1: holders of governments for several years prior
2: and have gained back ground btw. It’s been interesting how studiously every single newspaper has avoided mentioning them. I’m beginning to wonder if the P in UPN stands for Plague.

Do note that beyond the habitual pants-on-head stupidity of “I’m voting for the Nazis as a protest !”, the results were also likely influenced by the new broadcasting rules put in place by the Macron crew which fiddled with how much TV airtime each party was allowed based on various metrics. Ostensibly the rules were put in place to curb the foire à la saucisse feel of European elections (similar to Nava’s champiñones : lots of tiny bullshit parties with absurd agendas forming up for god knows what reason) but FOR SOME REASON very much favoured his own party and the aforementioned Nazis (and the right wing in general - the FN alone had as much airtime as every major leftwing party combined. So, um, as they say, yeah). Since Macron mostly got elected on a platform of “well, we don’t have much of an ideology outside of money, but we’re not the Nazis, so there is that”, draw your own conclusions.
Of course, the results are also a reflexion of the current climate of “ultraliberal profiteers and grifters, or xenophobia über alles” replacing traditional parties more or less everywhere. We’re deffo living in interesting times.

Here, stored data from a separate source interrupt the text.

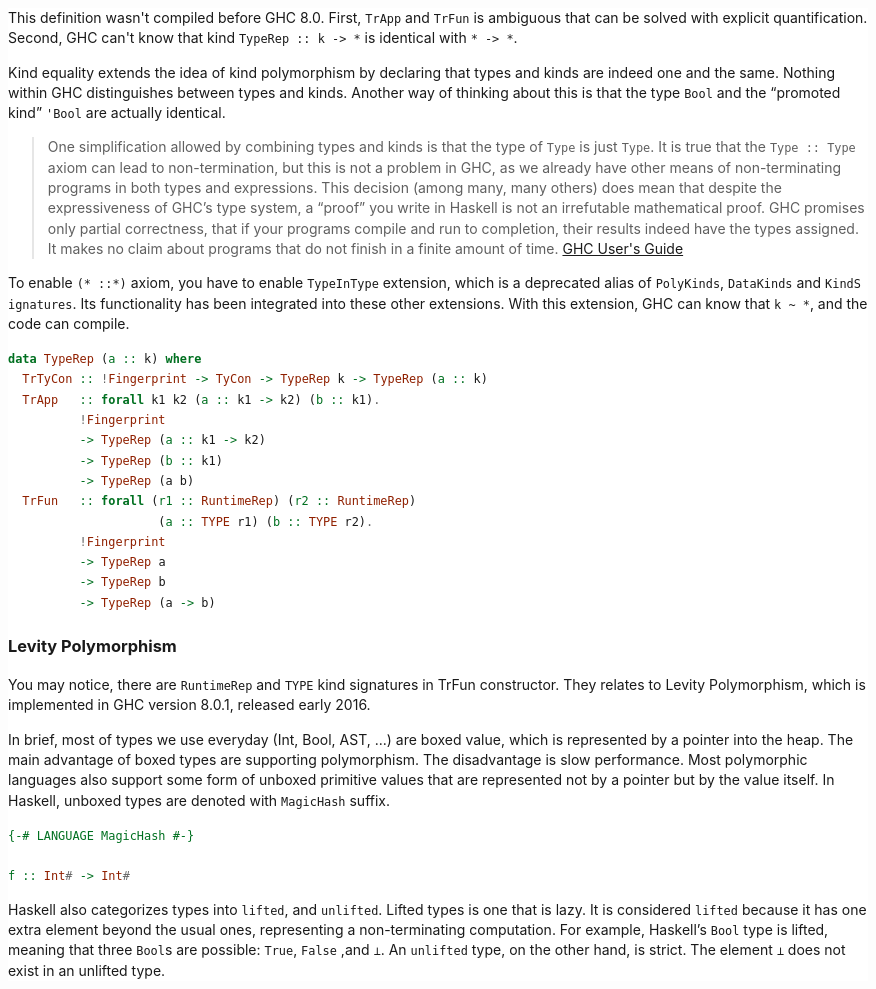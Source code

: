 This definition wasn't compiled before GHC 8.0. First, `TrApp` and `TrFun` is ambiguous that can be solved with explicit quantification. Second, GHC can't know that kind `TypeRep :: k -> *` is identical with `* -> *`.

Kind equality extends the idea of kind polymorphism by declaring that types and kinds are indeed one and the same. Nothing within GHC distinguishes between types and kinds. Another way of thinking about this is that the type `Bool` and the “promoted kind” `'Bool` are actually identical. 

> One simplification allowed by combining types and kinds is that the type of `Type` is just `Type`. It is true that the `Type :: Type` axiom can lead to non-termination, but this is not a problem in GHC, as we already have other means of non-terminating programs in both types and expressions. This decision (among many, many others) does mean that despite the expressiveness of GHC’s type system, a “proof” you write in Haskell is not an irrefutable mathematical proof. GHC promises only partial correctness, that if your programs compile and run to completion, their results indeed have the types assigned. It makes no claim about programs that do not finish in a finite amount of time.
> [GHC User's Guide][31]

To enable `(* ::*)` axiom, you have to enable `TypeInType` extension, which is a deprecated alias of `PolyKinds`, `DataKinds` and `KindSignatures`. Its functionality has been integrated into these other extensions. With this extension, GHC can know that `k ~ *`, and the code can compile.

```haskell
data TypeRep (a :: k) where
  TrTyCon :: !Fingerprint -> TyCon -> TypeRep k -> TypeRep (a :: k)
  TrApp   :: forall k1 k2 (a :: k1 -> k2) (b :: k1). 
          !Fingerprint 
          -> TypeRep (a :: k1 -> k2)
          -> TypeRep (b :: k1)
          -> TypeRep (a b)
  TrFun   :: forall (r1 :: RuntimeRep) (r2 :: RuntimeRep)
                     (a :: TYPE r1) (b :: TYPE r2).
          !Fingerprint 
          -> TypeRep a
          -> TypeRep b
          -> TypeRep (a -> b)
```

### Levity Polymorphism

You may notice, there are `RuntimeRep` and `TYPE` kind signatures in TrFun constructor. They relates to Levity Polymorphism, which is implemented in GHC version 8.0.1, released early 2016.

In brief, most of types we use everyday (Int, Bool, AST, ...) are boxed value, which is represented by a pointer into the heap. The main advantage of boxed types are supporting polymorphism. The disadvantage is slow performance. Most polymorphic languages also support some form of unboxed primitive values that are represented not by a pointer but by the value itself. In Haskell, unboxed types are denoted with `MagicHash` suffix.

```haskell
{-# LANGUAGE MagicHash #-}

f :: Int# -> Int#
```

Haskell also categorizes types into `lifted`, and `unlifted`. Lifted types is one that is lazy. It is considered `lifted` because it has one extra element beyond the usual ones, representing a non-terminating computation. For example, Haskell’s `Bool` type is lifted, meaning that three `Bool`s are possible: `True`, `False` ,and `⊥`. An `unlifted` type, on the other hand, is strict. The element `⊥` does not exist in an unlifted type.


[1]: http://hackage.haskell.org/package/base-4.12.0.0
[2]: http://hackage.haskell.org/package/base-4.12.0.0/docs/Data-Typeable.html
[3]: http://hackage.haskell.org/package/base-4.12.0.0/docs/GHC-Fingerprint.html
[4]: http://www.hpl.hp.com/techreports/Compaq-DEC/SRC-RR-47.pdf
[5]: http://git.haskell.org/packages/base.git/history/HEAD:/Data/Dynamic.hs
[6]: http://git.haskell.org/packages/base.git/history/HEAD:/Data/Typeable.hs
[7]: https://simonmar.github.io
[8]: https://www.microsoft.com/en-us/research/publication/typed-reflection-in-haskell
[9]: https://downloads.haskell.org/~ghc/7.4.1/docs/html/users_guide/kind-polymorphism-and-promotion.html
[10]: https://downloads.haskell.org/~ghc/7.4.1/docs/html/users_guide/release-7-4-1.html
[11]: http://hauptwerk.blogspot.com/2012/11/coming-soon-in-ghc-head-poly-kinded.html
[12]: https://downloads.haskell.org/~ghc/7.8.1/docs/html/users_guide/release-7-8-1.html
[13]: https://cs.brynmawr.edu/~rae/
[14]: https://ghc.haskell.org/trac/ghc/wiki/TypeLevelReasoning
[15]: https://cs.brynmawr.edu/~rae/papers/2017/levity/levity-extended.pdf
[16]: http://git.haskell.org
[17]: http://dreixel.net/research/pdf/ghp.pdf
[18]: https://stackoverflow.com/a/35320729
[19]: https://stackoverflow.com/questions/37261593/who-invented-proxy-passing-and-when
[20]: https://www.microsoft.com/en-us/research/publication/scrap-your-boilerplate-a-practical-approach-to-generic-programming
[21]: http://citeseerx.ist.psu.edu/viewdoc/download?doi=10.1.1.19.7113&rep=rep1&type=pdf
[22]: https://ghc.haskell.org/trac/ghc/wiki/Typeable
[23]: https://wiki.haskell.org/Cloud_Haskell
[24]: https://hackage.haskell.org/package/distributed-static-0.3.8/docs/Control-Distributed-Static.html#v:unstatic
[25]: https://ghc.haskell.org/trac/ghc/wiki/DistributedHaskell
[26]: https://cs.brynmawr.edu/~rae/papers/2015/equalities/equalities.pdf
[27]: https://cs.brynmawr.edu/~rae/papers/2013/fckinds/fckinds.pdf
[28]: https://stackoverflow.com/questions/993112/what-does-the-exclamation-mark-mean-in-a-haskell-declaration
[29]: https://downloads.haskell.org/~ghc/latest/docs/html/users_guide/glasgow_exts.html#extension-PatternSynonyms
[30]: https://www.microsoft.com/en-us/research/publication/towards-haskell-cloud/
[31]: https://downloads.haskell.org/~ghc/latest/docs/html/users_guide/glasgow_exts.html#overview-of-type-in-type
[32]: http://hackage.haskell.org/package/shake-0.17.3/docs/Development-Shake.html
[33]: https://gist.github.com/hgiasac/1072f9f97b57732ac0040c122ce7f41b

I don’t see how you can legitimately make it more accountable, that’s the problem. The consent to be governed must originate in the people who are to be governed, and there doesn’t seem to be any such desire among the peoples of the various EU countries. I’m not sure how there can be a legitimate EU executive or legislature, unless it has very limited powers, in which case why have all the superstructure of a parliament and commission, rather than just periodical meetings among heads of governments, i.e. the EU’s existing European Coucil.

Someone has to move forward on fleshing out the details of what the Council has, in general terms set out as objectives. And someone has to keep an eye on the details of what they are doing, as well as raise new ideas to influence the next round of objective setting. Hence both Commission and Parliament.

To run absolutely everything through nearly 30 different national governments and legislatures just isn’t practical.

It’s all a complex and gradualistic balancing act.

Precisely. The EU is so successful because the member states agreed to put themselves at one remove from regulatory drafting and enforcement. They are still fully involved and crucial in their enactment and domestic enforcement.

There’s no tidy way to do it - remove it entirely, and you make your country much less sovereign as it is prey for the larger countries who will set the standards.

There’s plenty that can be done on the domestic level to make national governments more accountable for their actions and policies in EU negotiations. The British government suffers from an obsession with secrecy and the Parliament has a general phobia of being proactive in telling governments what to do, preferring instead to simply object to stuff it dislikes. These two things could change.